Warden Reed and Officer Moose are certified in tracking and evidence recovery. Moose will be deployed for everything from tracking a suspect that has run from law enforcement, to finding a missing child or recovering a shell casing in the grass from a bullet that has been fired at a deer illegally.
Reed has wanted to be a K9 handler since she was a child.
“I’ve always known I wanted to do this, even before I thought about becoming a game warden,” said Reed.
According to Reed, she was first offered Moose by a neighbor who was unable to spend as much time as she would like at home with him. The one-year-old shepherd was obedient and well-socialized, but full of energy.
“Moose needs a job and to keep busy, so this is a perfect fit for him, and he’s taken to it well,” said Reed.

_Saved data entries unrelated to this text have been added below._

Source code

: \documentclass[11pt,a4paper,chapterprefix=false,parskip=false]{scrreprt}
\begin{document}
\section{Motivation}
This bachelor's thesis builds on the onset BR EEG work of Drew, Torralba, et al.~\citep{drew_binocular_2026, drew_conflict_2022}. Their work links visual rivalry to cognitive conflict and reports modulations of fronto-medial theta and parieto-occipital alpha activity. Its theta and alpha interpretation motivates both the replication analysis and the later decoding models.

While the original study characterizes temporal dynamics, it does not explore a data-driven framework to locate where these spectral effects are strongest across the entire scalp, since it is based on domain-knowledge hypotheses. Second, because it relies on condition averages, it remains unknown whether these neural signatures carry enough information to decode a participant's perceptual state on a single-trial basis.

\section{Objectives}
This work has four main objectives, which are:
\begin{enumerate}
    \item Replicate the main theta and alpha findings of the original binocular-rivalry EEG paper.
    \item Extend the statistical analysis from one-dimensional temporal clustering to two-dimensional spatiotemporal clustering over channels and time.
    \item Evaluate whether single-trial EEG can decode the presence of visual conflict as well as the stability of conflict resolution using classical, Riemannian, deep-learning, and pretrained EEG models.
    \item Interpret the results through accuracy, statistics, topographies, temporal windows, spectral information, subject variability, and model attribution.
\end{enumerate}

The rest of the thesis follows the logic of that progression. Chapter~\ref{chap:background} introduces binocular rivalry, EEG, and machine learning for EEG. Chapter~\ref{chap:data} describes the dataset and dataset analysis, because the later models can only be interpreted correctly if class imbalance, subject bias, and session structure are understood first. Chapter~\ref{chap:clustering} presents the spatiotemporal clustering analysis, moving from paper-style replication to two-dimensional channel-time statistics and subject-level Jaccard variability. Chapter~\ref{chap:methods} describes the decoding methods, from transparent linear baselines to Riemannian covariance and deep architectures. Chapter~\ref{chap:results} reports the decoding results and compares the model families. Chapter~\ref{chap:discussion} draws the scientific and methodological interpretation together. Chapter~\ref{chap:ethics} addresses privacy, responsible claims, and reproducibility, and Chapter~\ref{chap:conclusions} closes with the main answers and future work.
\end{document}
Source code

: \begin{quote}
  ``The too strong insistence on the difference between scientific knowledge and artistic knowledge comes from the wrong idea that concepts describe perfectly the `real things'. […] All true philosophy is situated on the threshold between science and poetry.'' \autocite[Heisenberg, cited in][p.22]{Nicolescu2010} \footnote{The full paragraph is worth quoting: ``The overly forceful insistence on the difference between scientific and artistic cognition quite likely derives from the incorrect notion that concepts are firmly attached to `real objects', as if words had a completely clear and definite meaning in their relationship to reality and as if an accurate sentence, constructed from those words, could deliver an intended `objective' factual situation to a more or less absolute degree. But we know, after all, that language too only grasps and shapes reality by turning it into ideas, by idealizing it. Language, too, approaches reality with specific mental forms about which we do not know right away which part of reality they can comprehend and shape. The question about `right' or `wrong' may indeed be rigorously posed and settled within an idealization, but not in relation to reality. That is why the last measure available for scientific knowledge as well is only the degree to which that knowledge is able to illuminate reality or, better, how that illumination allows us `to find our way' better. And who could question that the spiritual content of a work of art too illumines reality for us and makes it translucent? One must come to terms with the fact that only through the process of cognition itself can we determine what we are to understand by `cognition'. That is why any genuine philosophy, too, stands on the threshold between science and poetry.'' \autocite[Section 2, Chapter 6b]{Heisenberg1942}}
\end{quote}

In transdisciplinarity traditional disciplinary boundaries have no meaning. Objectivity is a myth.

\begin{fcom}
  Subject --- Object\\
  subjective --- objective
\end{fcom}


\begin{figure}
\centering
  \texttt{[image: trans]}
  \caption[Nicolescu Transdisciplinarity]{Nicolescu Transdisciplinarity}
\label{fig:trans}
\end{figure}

Reed points out that Moose can find a piece of evidence in a few minutes that might take all day for her to find, sniffing out small amounts of gun powder residue on the shell casing.
Warden K9 units have previously worked successfully to find an autistic boy who went missing, a couple out hiking who became lost in a cold rain, and in at least one instance, a pair of truck keys that were accidentally dropped in the bushes while a warden was afield.
The new team will be a welcome addition to a busy law enforcement division.
“Moose is both a partner and a companion,” said Reed. “I’m excited to start putting him to work with me in the field.”Are you on Instagram? Cool. So are we. CLICK HERE to follow us for a behind the scenes look at Newport Dispatch.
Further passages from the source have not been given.